WHAT IS NEEDED: Count every line of the listing where the string "https" occurs, and reply with the count alone.

INPUT RECORDS:
* * *

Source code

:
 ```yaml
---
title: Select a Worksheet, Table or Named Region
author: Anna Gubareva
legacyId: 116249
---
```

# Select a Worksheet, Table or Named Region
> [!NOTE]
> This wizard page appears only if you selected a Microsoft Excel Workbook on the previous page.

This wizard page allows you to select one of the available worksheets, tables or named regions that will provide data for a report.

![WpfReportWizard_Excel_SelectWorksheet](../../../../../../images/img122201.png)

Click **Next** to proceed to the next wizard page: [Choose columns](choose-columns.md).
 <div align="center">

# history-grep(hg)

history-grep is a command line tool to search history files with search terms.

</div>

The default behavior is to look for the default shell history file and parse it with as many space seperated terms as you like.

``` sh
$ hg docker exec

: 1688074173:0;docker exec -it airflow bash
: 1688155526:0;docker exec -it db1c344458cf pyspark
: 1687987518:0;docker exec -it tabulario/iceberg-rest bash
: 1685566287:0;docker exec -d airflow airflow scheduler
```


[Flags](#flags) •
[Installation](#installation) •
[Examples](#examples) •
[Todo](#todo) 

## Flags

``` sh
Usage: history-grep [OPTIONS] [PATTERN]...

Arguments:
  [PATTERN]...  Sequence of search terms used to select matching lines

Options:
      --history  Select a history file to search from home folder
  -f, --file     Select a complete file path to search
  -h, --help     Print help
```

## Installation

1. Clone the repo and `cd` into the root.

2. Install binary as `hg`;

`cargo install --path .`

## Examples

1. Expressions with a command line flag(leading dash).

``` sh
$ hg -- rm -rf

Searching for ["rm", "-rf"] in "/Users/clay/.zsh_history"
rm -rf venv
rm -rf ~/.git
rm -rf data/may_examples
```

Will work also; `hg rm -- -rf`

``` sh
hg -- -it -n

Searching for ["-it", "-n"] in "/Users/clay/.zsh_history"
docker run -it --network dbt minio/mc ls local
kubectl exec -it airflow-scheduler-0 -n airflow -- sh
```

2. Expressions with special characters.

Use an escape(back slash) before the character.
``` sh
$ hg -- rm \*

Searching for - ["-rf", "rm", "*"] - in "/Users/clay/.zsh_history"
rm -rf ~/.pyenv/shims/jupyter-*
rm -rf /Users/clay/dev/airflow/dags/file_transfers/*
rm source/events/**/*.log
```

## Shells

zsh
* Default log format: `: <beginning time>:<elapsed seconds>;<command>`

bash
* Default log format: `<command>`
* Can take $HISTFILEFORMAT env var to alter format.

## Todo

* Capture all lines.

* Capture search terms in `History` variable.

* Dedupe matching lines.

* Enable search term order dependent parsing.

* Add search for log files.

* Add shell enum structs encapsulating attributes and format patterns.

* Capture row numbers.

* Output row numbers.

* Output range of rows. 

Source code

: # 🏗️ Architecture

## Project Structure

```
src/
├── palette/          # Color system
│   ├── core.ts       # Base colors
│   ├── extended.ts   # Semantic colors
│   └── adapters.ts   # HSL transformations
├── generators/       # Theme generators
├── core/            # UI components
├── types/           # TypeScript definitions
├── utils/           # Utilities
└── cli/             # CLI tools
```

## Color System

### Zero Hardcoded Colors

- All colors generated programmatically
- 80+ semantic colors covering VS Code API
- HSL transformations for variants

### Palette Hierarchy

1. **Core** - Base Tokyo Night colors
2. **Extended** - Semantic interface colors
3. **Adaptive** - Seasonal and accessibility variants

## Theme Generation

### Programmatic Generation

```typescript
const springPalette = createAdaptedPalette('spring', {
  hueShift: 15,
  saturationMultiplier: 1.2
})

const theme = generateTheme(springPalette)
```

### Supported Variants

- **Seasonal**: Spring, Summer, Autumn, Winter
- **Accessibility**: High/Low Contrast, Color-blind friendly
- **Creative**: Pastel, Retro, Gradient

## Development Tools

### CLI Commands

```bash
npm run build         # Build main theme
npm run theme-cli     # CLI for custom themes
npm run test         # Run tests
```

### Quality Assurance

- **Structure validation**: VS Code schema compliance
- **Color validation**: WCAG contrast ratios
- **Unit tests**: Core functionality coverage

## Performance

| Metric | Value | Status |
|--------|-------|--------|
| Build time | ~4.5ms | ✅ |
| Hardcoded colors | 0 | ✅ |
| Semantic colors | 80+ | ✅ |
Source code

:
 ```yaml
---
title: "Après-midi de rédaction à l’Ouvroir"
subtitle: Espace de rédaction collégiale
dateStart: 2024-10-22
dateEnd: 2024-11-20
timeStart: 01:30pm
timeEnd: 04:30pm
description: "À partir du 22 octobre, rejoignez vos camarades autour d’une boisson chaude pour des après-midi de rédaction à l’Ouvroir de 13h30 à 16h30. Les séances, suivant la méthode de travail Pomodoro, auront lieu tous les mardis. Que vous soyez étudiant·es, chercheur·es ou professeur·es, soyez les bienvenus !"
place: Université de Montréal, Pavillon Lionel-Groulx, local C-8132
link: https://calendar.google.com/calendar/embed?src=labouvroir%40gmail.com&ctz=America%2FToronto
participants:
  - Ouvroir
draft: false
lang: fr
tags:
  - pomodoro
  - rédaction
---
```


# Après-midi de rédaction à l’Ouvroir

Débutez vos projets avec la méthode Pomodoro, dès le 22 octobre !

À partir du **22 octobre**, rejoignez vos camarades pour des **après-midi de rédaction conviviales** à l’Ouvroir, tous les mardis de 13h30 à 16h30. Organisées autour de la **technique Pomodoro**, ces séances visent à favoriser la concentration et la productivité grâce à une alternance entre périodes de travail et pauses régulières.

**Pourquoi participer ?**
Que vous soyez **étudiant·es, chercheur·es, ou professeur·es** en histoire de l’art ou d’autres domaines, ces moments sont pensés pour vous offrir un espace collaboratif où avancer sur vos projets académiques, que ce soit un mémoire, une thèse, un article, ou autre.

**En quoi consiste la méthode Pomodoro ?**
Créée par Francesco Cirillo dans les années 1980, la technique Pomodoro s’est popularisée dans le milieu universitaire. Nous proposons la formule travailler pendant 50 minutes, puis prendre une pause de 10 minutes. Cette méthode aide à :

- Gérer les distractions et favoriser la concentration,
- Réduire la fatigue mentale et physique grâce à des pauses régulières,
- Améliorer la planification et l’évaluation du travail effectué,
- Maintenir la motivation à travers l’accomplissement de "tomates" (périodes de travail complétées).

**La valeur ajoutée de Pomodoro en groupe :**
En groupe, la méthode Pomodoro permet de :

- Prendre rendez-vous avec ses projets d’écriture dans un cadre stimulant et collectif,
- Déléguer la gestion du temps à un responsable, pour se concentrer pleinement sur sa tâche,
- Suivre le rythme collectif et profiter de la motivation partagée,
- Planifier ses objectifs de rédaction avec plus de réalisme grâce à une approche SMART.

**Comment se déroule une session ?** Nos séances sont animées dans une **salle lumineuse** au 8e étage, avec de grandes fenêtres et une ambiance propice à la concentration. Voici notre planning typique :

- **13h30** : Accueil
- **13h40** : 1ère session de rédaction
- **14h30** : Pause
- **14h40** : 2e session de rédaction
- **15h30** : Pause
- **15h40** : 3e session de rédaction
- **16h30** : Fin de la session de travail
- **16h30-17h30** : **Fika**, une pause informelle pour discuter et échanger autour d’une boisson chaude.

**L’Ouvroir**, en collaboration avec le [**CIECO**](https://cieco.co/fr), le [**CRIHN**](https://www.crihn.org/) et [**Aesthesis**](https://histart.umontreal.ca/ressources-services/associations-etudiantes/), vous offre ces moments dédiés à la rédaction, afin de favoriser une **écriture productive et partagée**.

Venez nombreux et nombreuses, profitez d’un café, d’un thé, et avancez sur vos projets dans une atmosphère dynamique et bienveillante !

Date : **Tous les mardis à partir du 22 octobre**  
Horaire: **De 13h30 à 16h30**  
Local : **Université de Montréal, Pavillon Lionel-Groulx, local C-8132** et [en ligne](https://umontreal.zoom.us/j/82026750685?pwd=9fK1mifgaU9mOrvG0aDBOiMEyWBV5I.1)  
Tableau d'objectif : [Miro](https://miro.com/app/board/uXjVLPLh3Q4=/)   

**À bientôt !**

* * *

YOUR SOLUTION: 4